In parallel, the European Commission (EC) together with the European Association of Pharmaceutical Industries and Associations (EFPIA) funded the eTRIKS project (2012-2018) to deploy a sustainable open-source data and knowledge management platform to support translational research: tranSMART. This system supports a wide variety of data and has been successfully applied to various projects within (e.g. U-BIOPRED, MRC Stratified Medicine projects (PSORT, MATURA, RA-MAP, IMID-BIO, CLUSTER and MASTERPLANS)) and beyond the UK (e.g. AETIONOMY).The new capabilities of tranSMART allow the integration of study metadata; various categorical and numerical data (e.g. red-blood cells counts) along with OMICS data (e.g. gene expression, genomic copy number variation and small nucleotide polymorphisms, peptides & metabolite profiling). The tool tranSMART allows programmatic data access for the generation of computational workflows using a large variety of software.
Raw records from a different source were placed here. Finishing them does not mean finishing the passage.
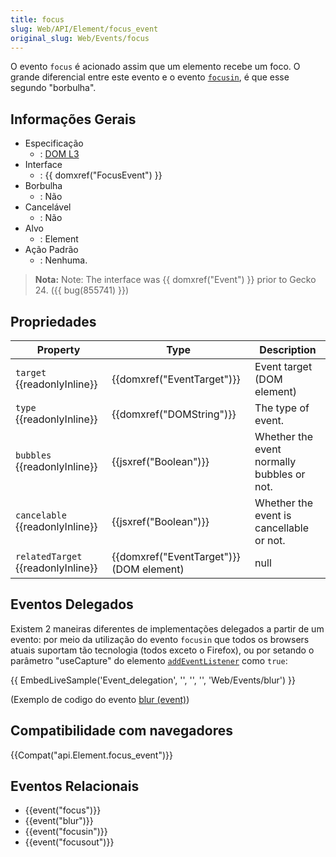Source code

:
 ```yaml
---
title: focus
slug: Web/API/Element/focus_event
original_slug: Web/Events/focus
---
```


O evento `focus` é acionado assim que um elemento recebe um foco. O grande diferencial entre este evento e o evento [`focusin`](/pt-BR/docs/Mozilla_event_reference/focusin), é que esse segundo "borbulha".

## Informações Gerais

- Especificação
  - : [DOM L3](https://www.w3.org/TR/DOM-Level-3-Events/#event-type-focus)
- Interface
  - : {{ domxref("FocusEvent") }}
- Borbulha
  - : Não
- Cancelável
  - : Não
- Alvo
  - : Element
- Ação Padrão
  - : Nenhuma.

> **Nota:** Note: The interface was {{ domxref("Event") }} prior to Gecko 24. ({{ bug(855741) }})

## Propriedades

| Property                                 | Type                                               | Description                                |
| ---------------------------------------- | -------------------------------------------------- | ------------------------------------------ |
| `target` {{readonlyInline}}        | {{domxref("EventTarget")}}               | Event target (DOM element)                 |
| `type` {{readonlyInline}}          | {{domxref("DOMString")}}                   | The type of event.                         |
| `bubbles` {{readonlyInline}}       | {{jsxref("Boolean")}}                       | Whether the event normally bubbles or not. |
| `cancelable` {{readonlyInline}}    | {{jsxref("Boolean")}}                       | Whether the event is cancellable or not.   |
| `relatedTarget` {{readonlyInline}} | {{domxref("EventTarget")}} (DOM element) | null                                       |

## Eventos Delegados

Existem 2 maneiras diferentes de implementações delegados a partir de um evento: por meio da utilização do evento `focusin` que todos os browsers atuais suportam tão tecnologia (todos exceto o Firefox), ou por setando o parâmetro "useCapture" do elemento [`addEventListener`](/pt-BR/docs/DOM/element.addEventListener) como `true`:

{{ EmbedLiveSample('Event_delegation', '', '', '', 'Web/Events/blur') }}

(Exemplo de codigo do evento [blur (event)](/pt-BR/docs/Web/Events/blur))

## Compatibilidade com navegadores

{{Compat("api.Element.focus_event")}}

## Eventos Relacionais

- {{event("focus")}}
- {{event("blur")}}
- {{event("focusin")}}
- {{event("focusout")}}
From the collaboration between the projects eTRIKS and AETIONOMY, a new software concept called BrainMesh raised and prized the best-poster award from the tranSMART Foundation Annual Meeting (2016) at the University of California (San Diego - US); featuring as promising future technology around the tranSMART environment. Together with the new visual analytical features of tranSMART, via the newly developed software component SmartR, BrainMesh adds a completely new dynamic visual analytics concept to tranSMART, such as allowing the visual analysis of clinical and image-derived data in a integrated fashion.
In this proposal, we aim to include the complete UKB and BBR cardiovascular MRI cohorts into dedicated (distinct) tranSMART environments where multiple analytical workflows could be executed in order to stratify patients that share common health data features, paving the way for data mining and discovery in these cohorts and in future projects that desire to use the platform.

Technical Summary

The UKB and BBR cohorts collectively represent the full spectrum between health and cardiovascular disease. Both cohorts will be analysed using parallel tranSMART data warehouse infrastructures, enabling a comparison between healthy and diseased subjects and integration of high level findings from both cohorts. Thus, we will establish a foundation for translational cardiovascular research in the UK with a detailed data provenance schema and common analytical pipeline.
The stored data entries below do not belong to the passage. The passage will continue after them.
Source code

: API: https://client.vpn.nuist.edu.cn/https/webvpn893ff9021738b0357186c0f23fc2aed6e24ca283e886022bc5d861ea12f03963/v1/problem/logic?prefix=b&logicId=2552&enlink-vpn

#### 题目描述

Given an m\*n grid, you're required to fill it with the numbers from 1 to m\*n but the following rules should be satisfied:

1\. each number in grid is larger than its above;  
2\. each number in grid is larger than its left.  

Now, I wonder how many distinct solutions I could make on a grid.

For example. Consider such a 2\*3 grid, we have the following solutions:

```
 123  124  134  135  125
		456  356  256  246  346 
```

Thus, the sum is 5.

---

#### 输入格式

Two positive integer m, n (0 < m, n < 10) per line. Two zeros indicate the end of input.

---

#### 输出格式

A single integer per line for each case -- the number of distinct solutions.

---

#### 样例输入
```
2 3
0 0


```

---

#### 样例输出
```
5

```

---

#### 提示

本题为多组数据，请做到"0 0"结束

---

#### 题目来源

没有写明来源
To achieve this, Unified Medical Language System (UMLS) coding standards will be used to standardize EHR data into official nomenclature. In order to analyze and potentially integrate multiple datasets between tranSMART instances, extensive data curation will be necessary, prior experience from the eTRIKS and AETIONOMY IMI projects will mitigate the risks associated with this process. The data will be made available to other applications, via a flexible tranSMART API, including a data constructor feeding a machine learning software layer called Ada. Using Ada's powerful machine-learning algorithms we will stratify patients and by adapting the BrainMesh package for heart data, we will investigate the MR images collected by UKB and BBR.
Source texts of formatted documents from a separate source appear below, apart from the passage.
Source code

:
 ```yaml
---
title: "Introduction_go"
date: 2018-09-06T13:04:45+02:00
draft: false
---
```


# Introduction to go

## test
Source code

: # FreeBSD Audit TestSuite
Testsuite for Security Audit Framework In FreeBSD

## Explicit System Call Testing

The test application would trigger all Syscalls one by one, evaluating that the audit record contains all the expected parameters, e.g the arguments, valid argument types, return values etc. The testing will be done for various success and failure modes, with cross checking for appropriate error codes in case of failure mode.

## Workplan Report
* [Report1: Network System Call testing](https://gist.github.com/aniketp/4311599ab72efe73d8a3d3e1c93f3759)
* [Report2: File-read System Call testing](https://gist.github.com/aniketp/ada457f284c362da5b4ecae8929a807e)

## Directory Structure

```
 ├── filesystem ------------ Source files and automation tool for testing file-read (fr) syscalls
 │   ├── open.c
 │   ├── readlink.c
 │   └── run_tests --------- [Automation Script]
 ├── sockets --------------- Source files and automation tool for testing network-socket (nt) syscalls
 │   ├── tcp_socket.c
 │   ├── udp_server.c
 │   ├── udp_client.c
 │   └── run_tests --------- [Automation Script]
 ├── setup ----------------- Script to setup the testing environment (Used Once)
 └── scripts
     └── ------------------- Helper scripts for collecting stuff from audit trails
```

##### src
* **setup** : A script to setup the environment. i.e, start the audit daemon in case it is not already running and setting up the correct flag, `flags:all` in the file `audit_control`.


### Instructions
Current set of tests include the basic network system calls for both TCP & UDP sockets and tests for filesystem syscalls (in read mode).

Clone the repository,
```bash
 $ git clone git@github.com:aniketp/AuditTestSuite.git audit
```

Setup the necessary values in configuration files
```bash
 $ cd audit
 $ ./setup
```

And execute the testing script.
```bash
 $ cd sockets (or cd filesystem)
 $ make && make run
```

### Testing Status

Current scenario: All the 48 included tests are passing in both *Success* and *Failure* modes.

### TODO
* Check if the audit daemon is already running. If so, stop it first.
Docker instances will help to create reproducible and portable data warehouse instrances, while Git versioning will provide clarity in versioning. Software and datasets will be made available in public repositories where appropriate or via Zenodo and referenced by a top-level unique Digital Object Identifiers. Application of FAIR (Findable, Accessible, Interoperable and Reproducible) principles, within the broader scope of each resource access conditions will guarantee the sustainable long-term use of these tools and datasets for future researchers. Allowing us to create a critical mass of highly skilled scientists dedicated to health data research.

Publications

10 25 50
 
Description CORBEL - Coordinated Research Infrastructures
Amount € 5,000 (EUR)
Funding ID PID 5815 
Organisation European Commission 
Sector Public
Country European Union (EU)
Start 11/2018 
End 07/2019
 
Title Python machine learning module 
Description We created a preliminary jupyter-notebook, encoded in python, that uses machine leaning methods from the library scikit-learn in order to give an early diagnosis of Alzheimer's disease. We intend to use this module to analyse the UKBB datasets that we just got access to. 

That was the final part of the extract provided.